** Opening Data for processing block **

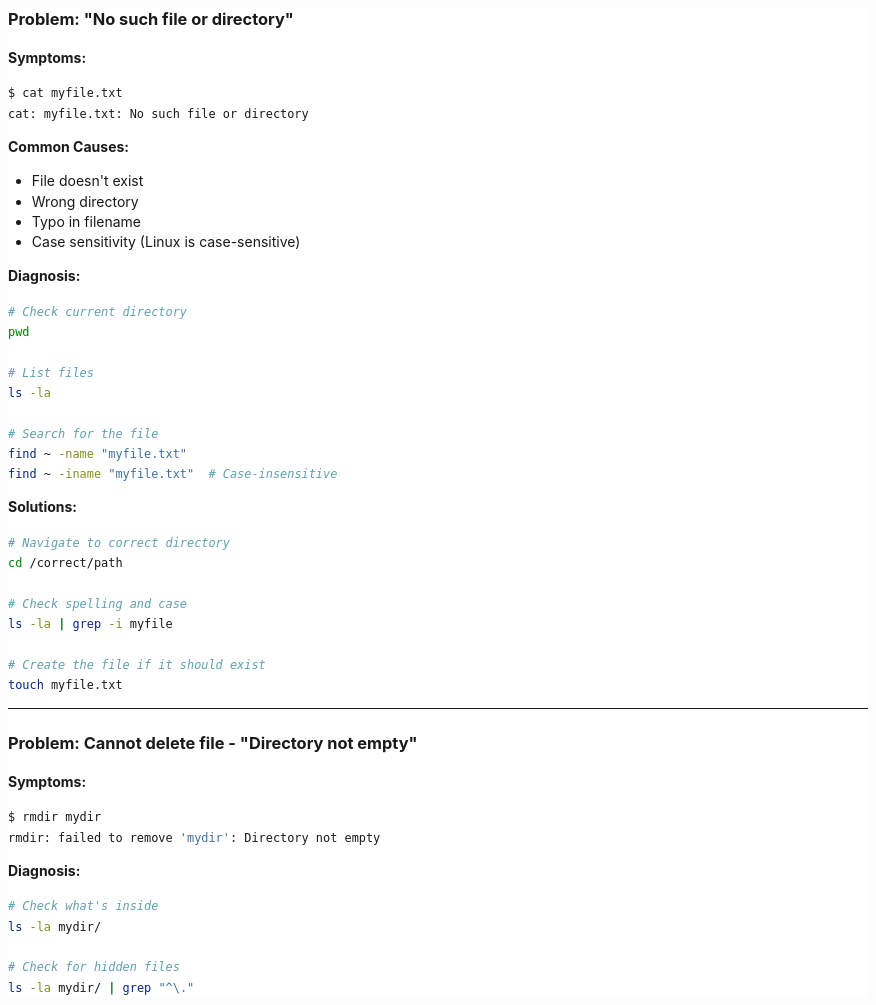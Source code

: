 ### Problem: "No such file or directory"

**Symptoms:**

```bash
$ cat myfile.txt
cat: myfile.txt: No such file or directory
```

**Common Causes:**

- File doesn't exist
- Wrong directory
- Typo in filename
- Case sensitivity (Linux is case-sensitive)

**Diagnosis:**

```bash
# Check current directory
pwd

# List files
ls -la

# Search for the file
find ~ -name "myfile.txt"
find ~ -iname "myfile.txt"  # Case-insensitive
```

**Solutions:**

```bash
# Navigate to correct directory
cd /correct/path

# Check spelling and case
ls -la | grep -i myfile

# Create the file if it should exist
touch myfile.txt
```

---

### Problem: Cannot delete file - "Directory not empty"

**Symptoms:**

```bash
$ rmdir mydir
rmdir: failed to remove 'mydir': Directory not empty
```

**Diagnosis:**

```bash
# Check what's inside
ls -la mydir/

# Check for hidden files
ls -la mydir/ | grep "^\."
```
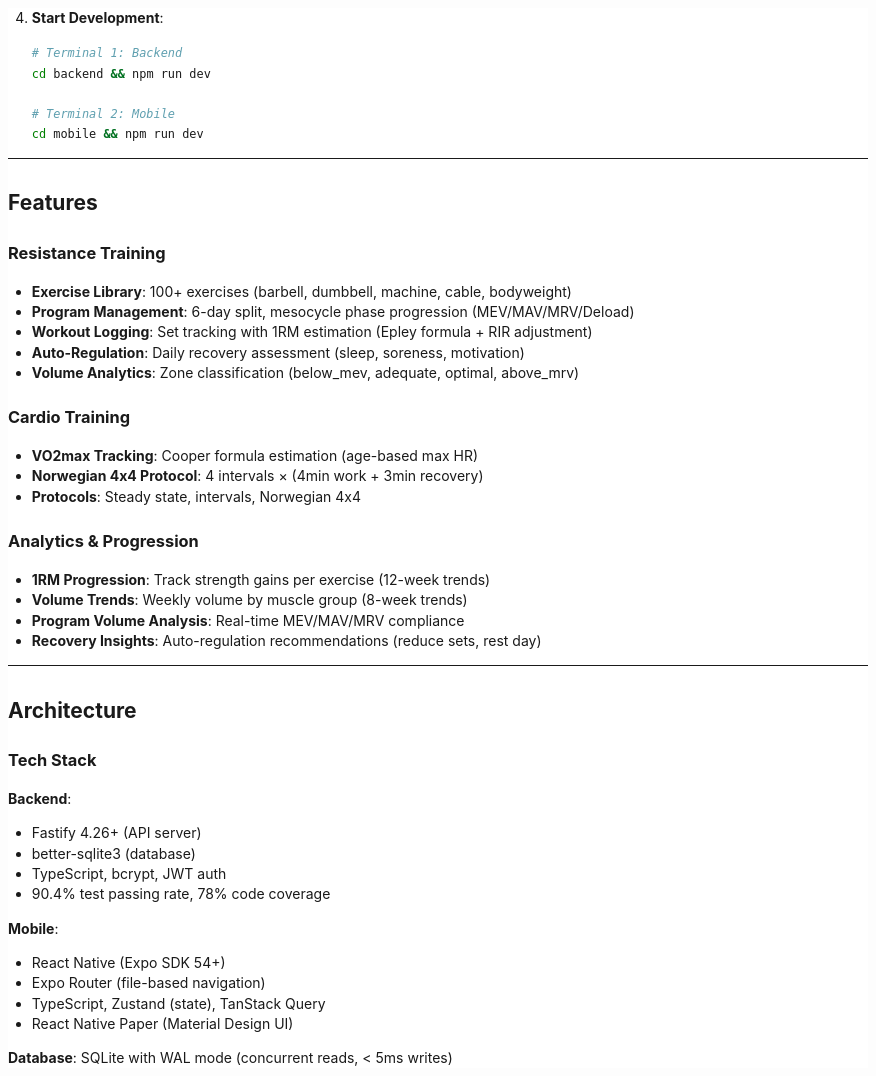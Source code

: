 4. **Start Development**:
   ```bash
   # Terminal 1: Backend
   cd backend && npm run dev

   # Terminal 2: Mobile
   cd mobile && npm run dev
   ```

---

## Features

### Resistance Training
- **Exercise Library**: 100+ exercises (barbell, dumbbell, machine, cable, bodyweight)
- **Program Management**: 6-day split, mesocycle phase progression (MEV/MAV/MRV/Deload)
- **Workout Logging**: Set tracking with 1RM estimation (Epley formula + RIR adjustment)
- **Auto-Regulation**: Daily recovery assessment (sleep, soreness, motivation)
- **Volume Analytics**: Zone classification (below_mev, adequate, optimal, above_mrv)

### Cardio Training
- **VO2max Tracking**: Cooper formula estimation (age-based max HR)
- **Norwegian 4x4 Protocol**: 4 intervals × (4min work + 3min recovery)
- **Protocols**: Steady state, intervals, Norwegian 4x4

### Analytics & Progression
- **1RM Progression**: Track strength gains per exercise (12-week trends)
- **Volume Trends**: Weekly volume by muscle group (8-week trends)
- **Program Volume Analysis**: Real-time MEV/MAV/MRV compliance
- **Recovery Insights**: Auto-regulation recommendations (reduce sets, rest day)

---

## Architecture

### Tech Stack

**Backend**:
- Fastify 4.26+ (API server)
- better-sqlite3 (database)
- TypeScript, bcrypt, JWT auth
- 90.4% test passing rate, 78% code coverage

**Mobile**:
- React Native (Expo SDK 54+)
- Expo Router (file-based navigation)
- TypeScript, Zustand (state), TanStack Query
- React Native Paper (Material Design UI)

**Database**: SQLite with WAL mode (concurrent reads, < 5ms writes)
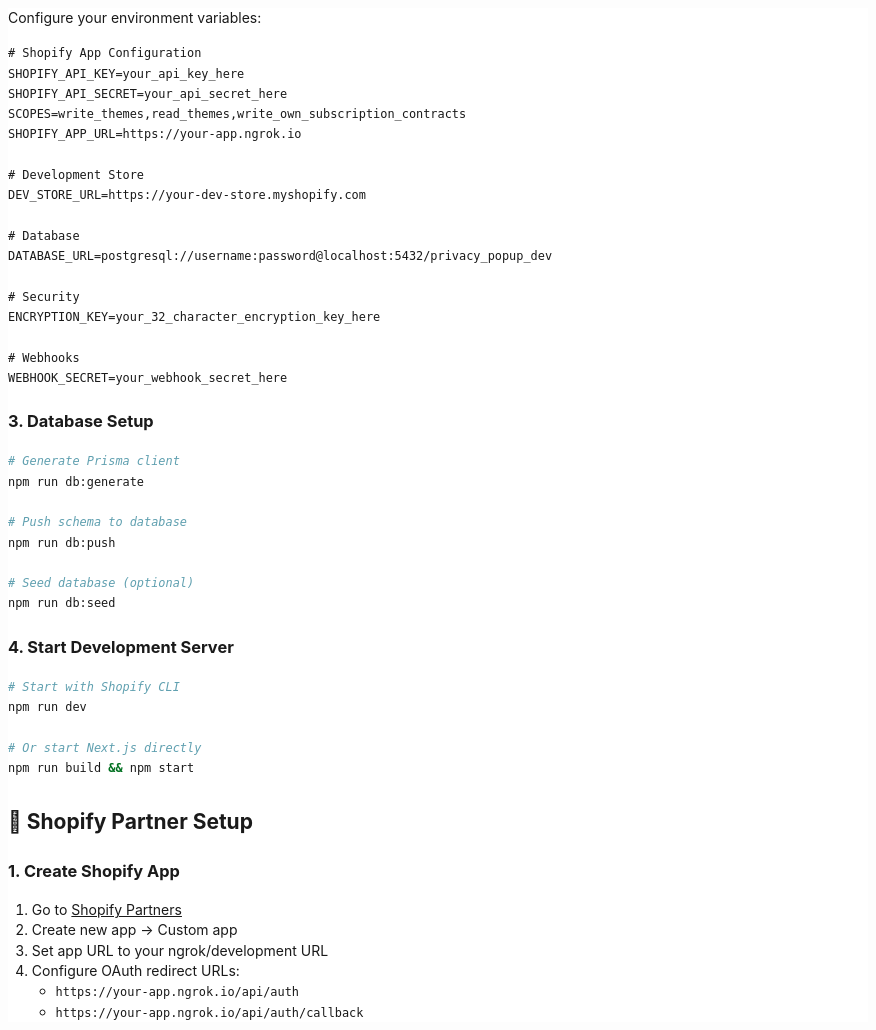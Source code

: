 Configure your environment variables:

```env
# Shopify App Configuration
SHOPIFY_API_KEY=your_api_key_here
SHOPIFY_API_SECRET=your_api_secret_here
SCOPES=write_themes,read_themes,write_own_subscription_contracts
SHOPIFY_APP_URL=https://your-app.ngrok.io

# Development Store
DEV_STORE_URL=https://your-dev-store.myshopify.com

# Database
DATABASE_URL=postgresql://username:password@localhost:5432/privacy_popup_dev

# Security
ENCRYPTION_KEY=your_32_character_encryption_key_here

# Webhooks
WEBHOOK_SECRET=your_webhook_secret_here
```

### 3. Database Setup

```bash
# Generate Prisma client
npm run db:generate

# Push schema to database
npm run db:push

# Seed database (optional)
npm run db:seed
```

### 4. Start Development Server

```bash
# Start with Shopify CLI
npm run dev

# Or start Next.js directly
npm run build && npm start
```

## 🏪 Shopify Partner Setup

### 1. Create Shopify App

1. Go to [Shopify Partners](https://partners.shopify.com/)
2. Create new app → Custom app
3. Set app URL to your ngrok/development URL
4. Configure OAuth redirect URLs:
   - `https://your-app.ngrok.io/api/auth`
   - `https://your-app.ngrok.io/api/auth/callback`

** Closing Data for processing block **

• [Problem requirements]:
Exact copy, no pictures: write out all the records above.

• [Answer area]:
Source code

: ### Problem: "No such file or directory"

**Symptoms:**

```bash
$ cat myfile.txt
cat: myfile.txt: No such file or directory
```

**Common Causes:**

- File doesn't exist
- Wrong directory
- Typo in filename
- Case sensitivity (Linux is case-sensitive)

**Diagnosis:**

```bash
# Check current directory
pwd

# List files
ls -la

# Search for the file
find ~ -name "myfile.txt"
find ~ -iname "myfile.txt"  # Case-insensitive
```

**Solutions:**

```bash
# Navigate to correct directory
cd /correct/path

# Check spelling and case
ls -la | grep -i myfile

# Create the file if it should exist
touch myfile.txt
```

---

### Problem: Cannot delete file - "Directory not empty"

**Symptoms:**

```bash
$ rmdir mydir
rmdir: failed to remove 'mydir': Directory not empty
```

**Diagnosis:**

```bash
# Check what's inside
ls -la mydir/

# Check for hidden files
ls -la mydir/ | grep "^\."
```
Source code

: 4. **Start Development**:
   ```bash
   # Terminal 1: Backend
   cd backend && npm run dev

   # Terminal 2: Mobile
   cd mobile && npm run dev
   ```

---

## Features

### Resistance Training
- **Exercise Library**: 100+ exercises (barbell, dumbbell, machine, cable, bodyweight)
- **Program Management**: 6-day split, mesocycle phase progression (MEV/MAV/MRV/Deload)
- **Workout Logging**: Set tracking with 1RM estimation (Epley formula + RIR adjustment)
- **Auto-Regulation**: Daily recovery assessment (sleep, soreness, motivation)
- **Volume Analytics**: Zone classification (below_mev, adequate, optimal, above_mrv)

### Cardio Training
- **VO2max Tracking**: Cooper formula estimation (age-based max HR)
- **Norwegian 4x4 Protocol**: 4 intervals × (4min work + 3min recovery)
- **Protocols**: Steady state, intervals, Norwegian 4x4

### Analytics & Progression
- **1RM Progression**: Track strength gains per exercise (12-week trends)
- **Volume Trends**: Weekly volume by muscle group (8-week trends)
- **Program Volume Analysis**: Real-time MEV/MAV/MRV compliance
- **Recovery Insights**: Auto-regulation recommendations (reduce sets, rest day)

---

## Architecture

### Tech Stack

**Backend**:
- Fastify 4.26+ (API server)
- better-sqlite3 (database)
- TypeScript, bcrypt, JWT auth
- 90.4% test passing rate, 78% code coverage

**Mobile**:
- React Native (Expo SDK 54+)
- Expo Router (file-based navigation)
- TypeScript, Zustand (state), TanStack Query
- React Native Paper (Material Design UI)

**Database**: SQLite with WAL mode (concurrent reads, < 5ms writes)
Source code

: Configure your environment variables:

```env
# Shopify App Configuration
SHOPIFY_API_KEY=your_api_key_here
SHOPIFY_API_SECRET=your_api_secret_here
SCOPES=write_themes,read_themes,write_own_subscription_contracts
SHOPIFY_APP_URL=https://your-app.ngrok.io

# Development Store
DEV_STORE_URL=https://your-dev-store.myshopify.com

# Database
DATABASE_URL=postgresql://username:password@localhost:5432/privacy_popup_dev

# Security
ENCRYPTION_KEY=your_32_character_encryption_key_here

# Webhooks
WEBHOOK_SECRET=your_webhook_secret_here
```

### 3. Database Setup

```bash
# Generate Prisma client
npm run db:generate

# Push schema to database
npm run db:push

# Seed database (optional)
npm run db:seed
```

### 4. Start Development Server

```bash
# Start with Shopify CLI
npm run dev

# Or start Next.js directly
npm run build && npm start
```

## 🏪 Shopify Partner Setup

### 1. Create Shopify App

1. Go to [Shopify Partners](https://partners.shopify.com/)
2. Create new app → Custom app
3. Set app URL to your ngrok/development URL
4. Configure OAuth redirect URLs:
   - `https://your-app.ngrok.io/api/auth`
   - `https://your-app.ngrok.io/api/auth/callback`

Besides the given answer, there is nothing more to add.